Barn som allerede er syke, eller som har en åpenbar risiko for å utvikle en kjent sykdom, vil få avslag.
(https://www.vg.no/dinepenger/sparing-og-investering/i/aPgoB5/barneforsikring-barna-ingen-vil-forsikre).
A Practical Illustration
As mentioned earlier in the post, around 5% of child-insurance applications may recieve reservations; and roughly 1% gets completely rejected. Despite being a small fraction, this still represents thousands of families each year, who must either accept part of the family’s exclusions from societal protection, or go withouth coverage. The emotional, economic and practical burden here is massive.
Some families have publicly reported refusals that appear to be based on identity or non-medical labels (e.g., gender identity) or on administrative categorizations, rather than a clear medical rationale
– a trend that has provoked public criticism and legal complaints:
Barn fikk avslag på forsikring […]. Begrunnelse: Barnet er kjønnsinkongruent.
(https://www.vg.no/nyheter/i/eJvjQM/barn-fikk-avslag-paa-forsikring-begrunnelse-kjoennsidentitet).
What Could Be Done (and What We Should Demand)
1. Regulate exclusions more strictly: Policymakers must reduce the leevay insurers have to reject or exclude children for congenial or developmental makers.
2. Transparancy in underwriting: Insurers shouls be required to provide clear, public explanations for denials and the exact evidence used.
3. Public alternatives or reinsurance: If private markets refuse, the state should step in with affordable non-discriminatory coverage options (to reinsure child policies so that risk is shared).
4. Ban genetic/ identity-based exclusion: Much like other countries do for certain insurance types, we should prevent decisions solely based on genetic markers or identity categories (Note: US GINA law forbids genetic discrimination in health/ employment contexts – Norway currently lacks a similar broad shield for private insurance).
(https://www.facingourrisk.org/blog/protections-against-genetic-discrimination-vs-pre-existing-conditions).
Devestating Two-Tier Society
If we allow insurers to create «insurable children» and «uninsurable children» we are choosing – like I’ve mentioned before, a class system by proxy. We are deciding, in spreadsheets and refusal letters, whose families will be forced intoo poverty when sickness or disability comes, and who will survive with their head held high, due to family-wealth/ parental contacts.
And that is not insurance companies protecting ‘risk‘ – its protecting privilige!
So, if you are a parent reading this: demand answers!
If you are a policymaker: first off, opt for better morals! Make the market serve society -not the other way around.
And lastly, if you are an insurer: rethink whether your profit model should include excluding children from basic economic dignity.
The last thing I wish to add is this,
despite my lack of insurance, I still count myself as one of the luckey ones!
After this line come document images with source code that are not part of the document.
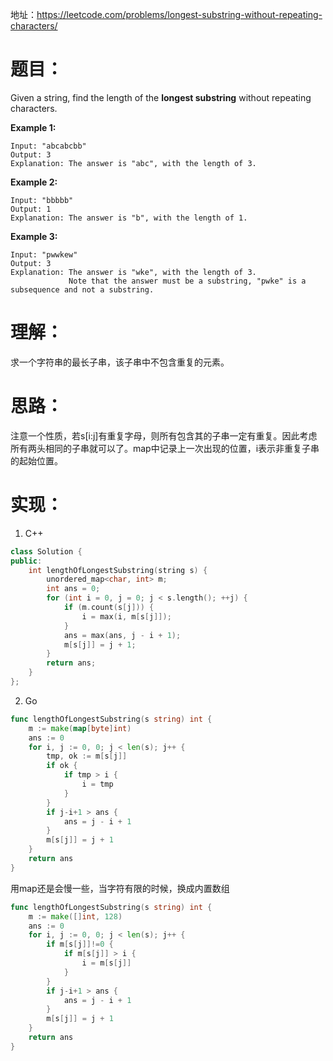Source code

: 地址：https://leetcode.com/problems/longest-substring-without-repeating-characters/

# 题目：

Given a string, find the length of the **longest substring** without repeating characters.

**Example 1:**

```
Input: "abcabcbb"
Output: 3 
Explanation: The answer is "abc", with the length of 3. 
```

**Example 2:**

```
Input: "bbbbb"
Output: 1
Explanation: The answer is "b", with the length of 1.
```

**Example 3:**

```
Input: "pwwkew"
Output: 3
Explanation: The answer is "wke", with the length of 3. 
             Note that the answer must be a substring, "pwke" is a subsequence and not a substring.
```

# 理解：

求一个字符串的最长子串，该子串中不包含重复的元素。

# 思路：

注意一个性质，若s[i:j]有重复字母，则所有包含其的子串一定有重复。因此考虑所有两头相同的子串就可以了。map中记录上一次出现的位置，i表示非重复子串的起始位置。

# 实现：

1. C++

```cpp
class Solution {
public:
	int lengthOfLongestSubstring(string s) {
		unordered_map<char, int> m;
		int ans = 0;
		for (int i = 0, j = 0; j < s.length(); ++j) {
			if (m.count(s[j])) {
				i = max(i, m[s[j]]);
			}
			ans = max(ans, j - i + 1);
			m[s[j]] = j + 1;
		}
		return ans;
	}
};
```

2. Go

```go
func lengthOfLongestSubstring(s string) int {
	m := make(map[byte]int)
	ans := 0
	for i, j := 0, 0; j < len(s); j++ {
		tmp, ok := m[s[j]]
		if ok {
			if tmp > i {
				i = tmp
			}
		}
		if j-i+1 > ans {
			ans = j - i + 1
		}
		m[s[j]] = j + 1
	}
	return ans
}
```

用map还是会慢一些，当字符有限的时候，换成内置数组

```go
func lengthOfLongestSubstring(s string) int {
    m := make([]int, 128)
	ans := 0
	for i, j := 0, 0; j < len(s); j++ {
        if m[s[j]]!=0 {
			if m[s[j]] > i {
				i = m[s[j]]
			}
		}
		if j-i+1 > ans {
			ans = j - i + 1
		}
		m[s[j]] = j + 1
	}
	return ans
}

```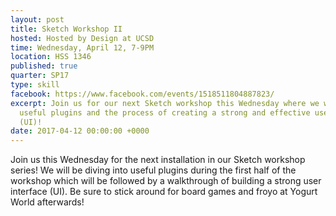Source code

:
 ```yaml
---
layout: post
title: Sketch Workshop II
hosted: Hosted by Design at UCSD
time: Wednesday, April 12, 7-9PM
location: HSS 1346
published: true
quarter: SP17
type: skill
facebook: https://www.facebook.com/events/1518511804887823/
excerpt: Join us for our next Sketch workshop this Wednesday where we will be exploring
  useful plugins and the process of creating a strong and effective user interface
  (UI)!
date: 2017-04-12 00:00:00 +0000
---
```

Join us this Wednesday for the next installation in our Sketch workshop series!  We will be diving into useful plugins during the first half of the workshop which will be followed by a walkthrough of building a strong user interface (UI).  Be sure to stick around for board games and froyo at Yogurt World afterwards!

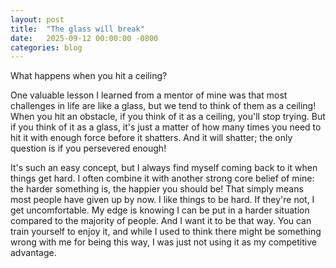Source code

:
 ```yaml
---
layout: post
title:  "The glass will break"
date:   2025-09-12 00:00:00 -0800
categories: blog
---
```

What happens when you hit a ceiling?

One valuable lesson I learned from a mentor of mine was that most challenges in life are like a glass, but we tend to think of them as a ceiling! When you hit an obstacle, if you think of it as a ceiling, you'll stop trying. But if you think of it as a glass, it's just a matter of how many times you need to hit it with enough force before it shatters. And it will shatter; the only question is if you persevered enough!

It's such an easy concept, but I always find myself coming back to it when things get hard. I often combine it with another strong core belief of mine: the harder something is, the happier you should be! That simply means most people have given up by now. I like things to be hard. If they're not, I get uncomfortable. My edge is knowing I can be put in a harder situation compared to the majority of people. And I want it to be that way. You can train yourself to enjoy it, and while I used to think there might be something wrong with me for being this way, I was just not using it as my competitive advantage.
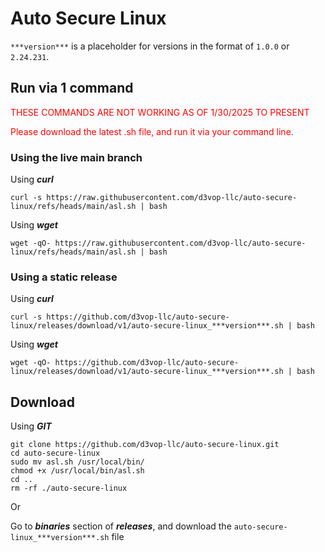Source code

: # Auto Secure Linux

`***version***` is a placeholder for versions in the format of `1.0.0` or `2.24.231`.

## Run via 1 command

<span style="color: red;">THESE COMMANDS ARE NOT WORKING AS OF 1/30/2025 TO PRESENT</span>

<span style="color: red;">Please download the latest .sh file, and run it via your command line.</span>

### Using the live main branch

Using ***curl***
```
curl -s https://raw.githubusercontent.com/d3vop-llc/auto-secure-linux/refs/heads/main/asl.sh | bash
```

Using ***wget***
```
wget -qO- https://raw.githubusercontent.com/d3vop-llc/auto-secure-linux/refs/heads/main/asl.sh | bash
```

### Using a static release

Using ***curl***
```
curl -s https://github.com/d3vop-llc/auto-secure-linux/releases/download/v1/auto-secure-linux_***version***.sh | bash
```

Using ***wget***
```
wget -qO- https://github.com/d3vop-llc/auto-secure-linux/releases/download/v1/auto-secure-linux_***version***.sh | bash
```

## Download

Using ***GIT***
```
git clone https://github.com/d3vop-llc/auto-secure-linux.git
cd auto-secure-linux
sudo mv asl.sh /usr/local/bin/
chmod +x /usr/local/bin/asl.sh
cd ..
rm -rf ./auto-secure-linux
```

Or

Go to ***binaries*** section of ***releases***, and download the `auto-secure-linux_***version***.sh` file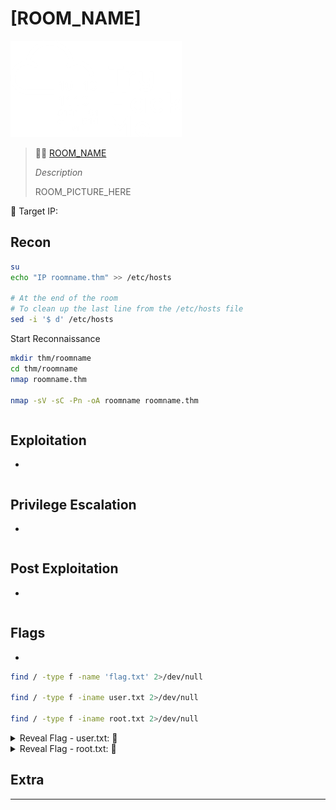 # [ROOM_NAME]

![tryhackme.com - © TryHackMe](.gitbook/assets/tryhackme-logo-small.png)

> 🔬🌐 [ROOM_NAME](ROOM_LINK_HERE)
>
> *Description*
>
> ROOM_PICTURE_HERE

🎯 Target IP: 

## Recon

```bash
su
echo "IP roomname.thm" >> /etc/hosts

# At the end of the room
# To clean up the last line from the /etc/hosts file
sed -i '$ d' /etc/hosts
```

Start Reconnaissance

```bash
mkdir thm/roomname
cd thm/roomname
nmap roomname.thm

nmap -sV -sC -Pn -oA roomname roomname.thm
```

```bash

```



## Exploitation

- 

```bash

```





## Privilege Escalation

- 

```bash

```





## Post Exploitation

- 

```bash

```





## Flags

- 

```bash
find / -type f -name 'flag.txt' 2>/dev/null 

find / -type f -iname user.txt 2>/dev/null

find / -type f -iname root.txt 2>/dev/null
```





<details>
<summary>Reveal Flag - user.txt: 🚩</summary>



`[FLAG_HERE]`

[FLAG_SCREEN_HERE]

</details>





<details>
<summary>Reveal Flag - root.txt: 🚩</summary>



`[FLAG_HERE]`

[FLAG_SCREEN_HERE]

</details>







## Extra

------

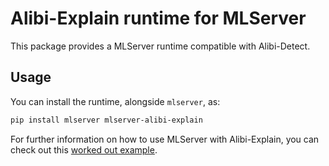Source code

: # Alibi-Explain runtime for MLServer

This package provides a MLServer runtime compatible with Alibi-Detect.

## Usage

You can install the runtime, alongside `mlserver`, as:

```bash
pip install mlserver mlserver-alibi-explain
```

For further information on how to use MLServer with Alibi-Explain, you can check
out this [worked out example](../../docs/examples/alibi-explain/README.md).
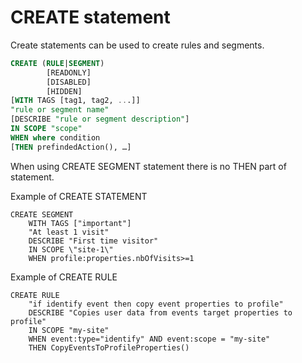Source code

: # CREATE statement

Create statements can be used to create rules and segments.
```sql
CREATE (RULE|SEGMENT)
        [READONLY]
        [DISABLED]
        [HIDDEN]
[WITH TAGS [tag1, tag2, ...]]
"rule or segment name"
[DESCRIBE "rule or segment description"]
IN SCOPE "scope"
WHEN where condition
[THEN prefindedAction(), …]
```

When using CREATE SEGMENT statement there is no THEN part of statement.

Example of CREATE STATEMENT
```
CREATE SEGMENT
    WITH TAGS ["important"]
    "At least 1 visit"
    DESCRIBE "First time visitor"
    IN SCOPE \"site-1\"
    WHEN profile:properties.nbOfVisits>=1
```

Example of CREATE RULE

```
CREATE RULE 
    "if identify event then copy event properties to profile" 
    DESCRIBE "Copies user data from events target properties to profile"
    IN SCOPE "my-site" 
    WHEN event:type="identify" AND event:scope = "my-site"  
    THEN CopyEventsToProfileProperties()
```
I have a family that supports me – that I support back, I have a place to live, food to eat, a place to train under supervision, and a wakable path to my doctor(s).
I am not writing this to nag about my own situation – I am writing this for those way worse off than me. They exist – en mass!
And when you in such a situation has to accept that some people will get a payout, while others in a similar situation wont, that will never feel fair.
And until we stop letting insurance companies define who is worthy of protection, nothing about that will change.